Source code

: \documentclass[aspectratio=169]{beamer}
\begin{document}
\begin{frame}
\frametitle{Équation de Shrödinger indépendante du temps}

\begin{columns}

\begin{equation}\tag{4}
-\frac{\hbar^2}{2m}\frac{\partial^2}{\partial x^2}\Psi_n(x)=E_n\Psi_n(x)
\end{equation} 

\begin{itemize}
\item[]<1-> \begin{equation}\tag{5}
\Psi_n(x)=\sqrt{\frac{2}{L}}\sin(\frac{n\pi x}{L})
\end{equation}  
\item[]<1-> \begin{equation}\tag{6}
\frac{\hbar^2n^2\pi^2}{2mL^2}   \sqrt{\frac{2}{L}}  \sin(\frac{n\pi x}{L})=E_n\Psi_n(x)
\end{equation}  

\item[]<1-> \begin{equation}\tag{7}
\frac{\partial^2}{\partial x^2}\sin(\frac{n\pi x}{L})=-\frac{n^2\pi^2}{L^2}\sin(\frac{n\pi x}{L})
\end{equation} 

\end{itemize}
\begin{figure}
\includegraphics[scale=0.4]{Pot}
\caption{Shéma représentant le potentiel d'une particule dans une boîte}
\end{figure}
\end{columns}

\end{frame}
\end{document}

---

Print all entries again, exactly.

- Answer to this task:
Source code

: \documentclass[aspectratio=169]{beamer}
\begin{document}
\begin{frame}
\frametitle{Équation de Shrödinger indépendante du temps}

\begin{columns}

\begin{equation}\tag{4}
-\frac{\hbar^2}{2m}\frac{\partial^2}{\partial x^2}\Psi_n(x)=E_n\Psi_n(x)
\end{equation} 

\begin{itemize}
\item[]<1-> \begin{equation}\tag{5}
\Psi_n(x)=\sqrt{\frac{2}{L}}\sin(\frac{n\pi x}{L})
\end{equation}  
\item[]<1-> \begin{equation}\tag{6}
\frac{\hbar^2n^2\pi^2}{2mL^2}   \sqrt{\frac{2}{L}}  \sin(\frac{n\pi x}{L})=E_n\Psi_n(x)
\end{equation}  

\item[]<1-> \begin{equation}\tag{7}
\frac{\partial^2}{\partial x^2}\sin(\frac{n\pi x}{L})=-\frac{n^2\pi^2}{L^2}\sin(\frac{n\pi x}{L})
\end{equation} 

\end{itemize}
\begin{figure}
\includegraphics[scale=0.4]{Pot}
\caption{Shéma représentant le potentiel d'une particule dans une boîte}
\end{figure}
\end{columns}

\end{frame}
\end{document}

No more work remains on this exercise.